Assigned task:
Transcribe all records exactly.

Records supplied:

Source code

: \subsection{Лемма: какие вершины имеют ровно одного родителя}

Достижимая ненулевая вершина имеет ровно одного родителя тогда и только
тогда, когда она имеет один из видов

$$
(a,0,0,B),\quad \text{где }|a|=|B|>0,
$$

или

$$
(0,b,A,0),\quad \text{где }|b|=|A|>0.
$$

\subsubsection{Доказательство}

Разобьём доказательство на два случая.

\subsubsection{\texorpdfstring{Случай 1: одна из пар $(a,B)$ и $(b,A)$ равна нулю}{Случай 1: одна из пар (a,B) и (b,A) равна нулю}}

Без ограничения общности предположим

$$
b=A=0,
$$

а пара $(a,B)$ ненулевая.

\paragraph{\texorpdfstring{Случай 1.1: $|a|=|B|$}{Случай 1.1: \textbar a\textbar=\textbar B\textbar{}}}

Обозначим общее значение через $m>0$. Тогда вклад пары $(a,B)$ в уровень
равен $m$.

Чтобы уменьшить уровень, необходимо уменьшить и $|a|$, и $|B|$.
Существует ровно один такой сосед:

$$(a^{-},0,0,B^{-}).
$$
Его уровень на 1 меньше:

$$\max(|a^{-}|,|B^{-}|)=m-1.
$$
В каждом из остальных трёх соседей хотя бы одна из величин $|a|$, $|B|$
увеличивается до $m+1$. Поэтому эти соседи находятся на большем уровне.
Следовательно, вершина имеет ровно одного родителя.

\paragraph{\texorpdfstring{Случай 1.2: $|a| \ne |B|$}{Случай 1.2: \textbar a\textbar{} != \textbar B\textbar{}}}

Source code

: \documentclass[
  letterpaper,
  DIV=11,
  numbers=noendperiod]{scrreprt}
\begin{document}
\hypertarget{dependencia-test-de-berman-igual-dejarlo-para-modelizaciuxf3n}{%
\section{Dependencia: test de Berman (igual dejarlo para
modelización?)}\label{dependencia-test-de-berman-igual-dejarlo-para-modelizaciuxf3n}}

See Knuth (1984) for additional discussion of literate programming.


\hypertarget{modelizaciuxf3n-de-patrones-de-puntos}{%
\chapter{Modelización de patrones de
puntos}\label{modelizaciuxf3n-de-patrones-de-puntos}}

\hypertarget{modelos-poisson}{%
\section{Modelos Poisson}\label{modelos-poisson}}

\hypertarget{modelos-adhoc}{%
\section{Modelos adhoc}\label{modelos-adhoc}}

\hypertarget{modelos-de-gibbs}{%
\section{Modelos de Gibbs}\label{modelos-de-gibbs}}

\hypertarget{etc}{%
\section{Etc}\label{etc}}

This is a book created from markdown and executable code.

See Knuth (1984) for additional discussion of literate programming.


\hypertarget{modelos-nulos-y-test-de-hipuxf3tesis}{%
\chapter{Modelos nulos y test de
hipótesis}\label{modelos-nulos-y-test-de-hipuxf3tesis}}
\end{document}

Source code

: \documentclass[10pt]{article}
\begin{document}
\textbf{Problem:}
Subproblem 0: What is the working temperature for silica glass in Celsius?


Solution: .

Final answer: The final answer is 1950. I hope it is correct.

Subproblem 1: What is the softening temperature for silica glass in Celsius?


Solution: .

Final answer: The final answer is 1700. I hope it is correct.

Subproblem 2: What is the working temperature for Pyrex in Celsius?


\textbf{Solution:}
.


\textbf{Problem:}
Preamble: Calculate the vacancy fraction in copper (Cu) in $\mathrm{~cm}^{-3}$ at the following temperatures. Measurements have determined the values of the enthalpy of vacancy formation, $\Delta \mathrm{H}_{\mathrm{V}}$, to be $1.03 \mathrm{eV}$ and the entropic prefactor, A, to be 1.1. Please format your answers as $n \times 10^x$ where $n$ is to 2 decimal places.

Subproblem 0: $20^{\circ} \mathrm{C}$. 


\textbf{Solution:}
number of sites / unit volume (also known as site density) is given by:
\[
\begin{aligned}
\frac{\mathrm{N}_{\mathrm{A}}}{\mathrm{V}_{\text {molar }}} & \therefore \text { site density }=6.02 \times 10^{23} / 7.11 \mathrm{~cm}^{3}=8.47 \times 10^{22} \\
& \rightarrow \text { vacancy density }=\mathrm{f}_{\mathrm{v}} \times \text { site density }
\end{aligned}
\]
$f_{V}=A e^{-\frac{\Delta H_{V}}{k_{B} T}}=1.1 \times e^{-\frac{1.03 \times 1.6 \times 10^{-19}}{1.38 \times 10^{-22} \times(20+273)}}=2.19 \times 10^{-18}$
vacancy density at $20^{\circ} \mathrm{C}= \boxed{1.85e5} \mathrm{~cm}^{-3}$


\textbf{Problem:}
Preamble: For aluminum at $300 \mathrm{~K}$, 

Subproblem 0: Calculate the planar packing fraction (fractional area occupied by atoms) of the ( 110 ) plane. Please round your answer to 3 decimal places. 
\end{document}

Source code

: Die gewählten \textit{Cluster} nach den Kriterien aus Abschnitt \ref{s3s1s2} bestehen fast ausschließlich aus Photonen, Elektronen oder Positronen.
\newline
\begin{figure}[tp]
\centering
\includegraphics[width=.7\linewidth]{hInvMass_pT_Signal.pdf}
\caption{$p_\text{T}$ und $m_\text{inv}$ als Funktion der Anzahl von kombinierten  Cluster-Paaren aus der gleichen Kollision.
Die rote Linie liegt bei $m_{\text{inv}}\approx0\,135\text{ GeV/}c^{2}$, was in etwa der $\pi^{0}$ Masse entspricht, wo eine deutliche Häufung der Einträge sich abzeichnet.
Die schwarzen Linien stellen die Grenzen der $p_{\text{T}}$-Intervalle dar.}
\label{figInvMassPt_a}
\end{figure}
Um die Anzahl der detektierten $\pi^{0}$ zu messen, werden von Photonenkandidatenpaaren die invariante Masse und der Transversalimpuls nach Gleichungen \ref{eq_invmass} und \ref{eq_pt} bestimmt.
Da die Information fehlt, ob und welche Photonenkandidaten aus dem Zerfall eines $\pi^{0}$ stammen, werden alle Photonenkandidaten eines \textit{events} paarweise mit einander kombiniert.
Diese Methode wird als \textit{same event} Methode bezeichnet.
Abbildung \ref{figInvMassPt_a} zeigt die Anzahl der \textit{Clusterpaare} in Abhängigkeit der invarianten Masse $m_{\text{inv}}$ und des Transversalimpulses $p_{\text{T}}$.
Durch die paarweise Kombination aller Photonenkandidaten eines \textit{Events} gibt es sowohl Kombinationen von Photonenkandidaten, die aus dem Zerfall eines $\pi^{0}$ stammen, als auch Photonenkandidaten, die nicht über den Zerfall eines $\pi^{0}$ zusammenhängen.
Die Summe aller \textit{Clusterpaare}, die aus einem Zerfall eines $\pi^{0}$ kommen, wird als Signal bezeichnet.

Result:
Source code

: \subsection{Лемма: какие вершины имеют ровно одного родителя}

Достижимая ненулевая вершина имеет ровно одного родителя тогда и только
тогда, когда она имеет один из видов

$$
(a,0,0,B),\quad \text{где }|a|=|B|>0,
$$

или

$$
(0,b,A,0),\quad \text{где }|b|=|A|>0.
$$

\subsubsection{Доказательство}

Разобьём доказательство на два случая.

\subsubsection{\texorpdfstring{Случай 1: одна из пар $(a,B)$ и $(b,A)$ равна нулю}{Случай 1: одна из пар (a,B) и (b,A) равна нулю}}

Без ограничения общности предположим

$$
b=A=0,
$$

а пара $(a,B)$ ненулевая.

\paragraph{\texorpdfstring{Случай 1.1: $|a|=|B|$}{Случай 1.1: \textbar a\textbar=\textbar B\textbar{}}}

Обозначим общее значение через $m>0$. Тогда вклад пары $(a,B)$ в уровень
равен $m$.

Чтобы уменьшить уровень, необходимо уменьшить и $|a|$, и $|B|$.
Существует ровно один такой сосед:

$$(a^{-},0,0,B^{-}).
$$
Его уровень на 1 меньше:

$$\max(|a^{-}|,|B^{-}|)=m-1.
$$
В каждом из остальных трёх соседей хотя бы одна из величин $|a|$, $|B|$
увеличивается до $m+1$. Поэтому эти соседи находятся на большем уровне.
Следовательно, вершина имеет ровно одного родителя.

\paragraph{\texorpdfstring{Случай 1.2: $|a| \ne |B|$}{Случай 1.2: \textbar a\textbar{} != \textbar B\textbar{}}}

Source code

: \documentclass[
  letterpaper,
  DIV=11,
  numbers=noendperiod]{scrreprt}
\begin{document}
\hypertarget{dependencia-test-de-berman-igual-dejarlo-para-modelizaciuxf3n}{%
\section{Dependencia: test de Berman (igual dejarlo para
modelización?)}\label{dependencia-test-de-berman-igual-dejarlo-para-modelizaciuxf3n}}

See Knuth (1984) for additional discussion of literate programming.


\hypertarget{modelizaciuxf3n-de-patrones-de-puntos}{%
\chapter{Modelización de patrones de
puntos}\label{modelizaciuxf3n-de-patrones-de-puntos}}

\hypertarget{modelos-poisson}{%
\section{Modelos Poisson}\label{modelos-poisson}}

\hypertarget{modelos-adhoc}{%
\section{Modelos adhoc}\label{modelos-adhoc}}

\hypertarget{modelos-de-gibbs}{%
\section{Modelos de Gibbs}\label{modelos-de-gibbs}}

\hypertarget{etc}{%
\section{Etc}\label{etc}}

This is a book created from markdown and executable code.

See Knuth (1984) for additional discussion of literate programming.


\hypertarget{modelos-nulos-y-test-de-hipuxf3tesis}{%
\chapter{Modelos nulos y test de
hipótesis}\label{modelos-nulos-y-test-de-hipuxf3tesis}}
\end{document}

Source code

: \documentclass[10pt]{article}
\begin{document}
\textbf{Problem:}
Subproblem 0: What is the working temperature for silica glass in Celsius?


Solution: .

Final answer: The final answer is 1950. I hope it is correct.

Subproblem 1: What is the softening temperature for silica glass in Celsius?


Solution: .

Final answer: The final answer is 1700. I hope it is correct.

Subproblem 2: What is the working temperature for Pyrex in Celsius?


\textbf{Solution:}
.


\textbf{Problem:}
Preamble: Calculate the vacancy fraction in copper (Cu) in $\mathrm{~cm}^{-3}$ at the following temperatures. Measurements have determined the values of the enthalpy of vacancy formation, $\Delta \mathrm{H}_{\mathrm{V}}$, to be $1.03 \mathrm{eV}$ and the entropic prefactor, A, to be 1.1. Please format your answers as $n \times 10^x$ where $n$ is to 2 decimal places.

Subproblem 0: $20^{\circ} \mathrm{C}$. 


\textbf{Solution:}
number of sites / unit volume (also known as site density) is given by:
\[
\begin{aligned}
\frac{\mathrm{N}_{\mathrm{A}}}{\mathrm{V}_{\text {molar }}} & \therefore \text { site density }=6.02 \times 10^{23} / 7.11 \mathrm{~cm}^{3}=8.47 \times 10^{22} \\
& \rightarrow \text { vacancy density }=\mathrm{f}_{\mathrm{v}} \times \text { site density }
\end{aligned}
\]
$f_{V}=A e^{-\frac{\Delta H_{V}}{k_{B} T}}=1.1 \times e^{-\frac{1.03 \times 1.6 \times 10^{-19}}{1.38 \times 10^{-22} \times(20+273)}}=2.19 \times 10^{-18}$
vacancy density at $20^{\circ} \mathrm{C}= \boxed{1.85e5} \mathrm{~cm}^{-3}$


\textbf{Problem:}
Preamble: For aluminum at $300 \mathrm{~K}$, 

Subproblem 0: Calculate the planar packing fraction (fractional area occupied by atoms) of the ( 110 ) plane. Please round your answer to 3 decimal places. 
\end{document}

Source code

: Die gewählten \textit{Cluster} nach den Kriterien aus Abschnitt \ref{s3s1s2} bestehen fast ausschließlich aus Photonen, Elektronen oder Positronen.
\newline
\begin{figure}[tp]
\centering
\includegraphics[width=.7\linewidth]{hInvMass_pT_Signal.pdf}
\caption{$p_\text{T}$ und $m_\text{inv}$ als Funktion der Anzahl von kombinierten  Cluster-Paaren aus der gleichen Kollision.
Die rote Linie liegt bei $m_{\text{inv}}\approx0\,135\text{ GeV/}c^{2}$, was in etwa der $\pi^{0}$ Masse entspricht, wo eine deutliche Häufung der Einträge sich abzeichnet.
Die schwarzen Linien stellen die Grenzen der $p_{\text{T}}$-Intervalle dar.}
\label{figInvMassPt_a}
\end{figure}
Um die Anzahl der detektierten $\pi^{0}$ zu messen, werden von Photonenkandidatenpaaren die invariante Masse und der Transversalimpuls nach Gleichungen \ref{eq_invmass} und \ref{eq_pt} bestimmt.
Da die Information fehlt, ob und welche Photonenkandidaten aus dem Zerfall eines $\pi^{0}$ stammen, werden alle Photonenkandidaten eines \textit{events} paarweise mit einander kombiniert.
Diese Methode wird als \textit{same event} Methode bezeichnet.
Abbildung \ref{figInvMassPt_a} zeigt die Anzahl der \textit{Clusterpaare} in Abhängigkeit der invarianten Masse $m_{\text{inv}}$ und des Transversalimpulses $p_{\text{T}}$.
Durch die paarweise Kombination aller Photonenkandidaten eines \textit{Events} gibt es sowohl Kombinationen von Photonenkandidaten, die aus dem Zerfall eines $\pi^{0}$ stammen, als auch Photonenkandidaten, die nicht über den Zerfall eines $\pi^{0}$ zusammenhängen.
Die Summe aller \textit{Clusterpaare}, die aus einem Zerfall eines $\pi^{0}$ kommen, wird als Signal bezeichnet.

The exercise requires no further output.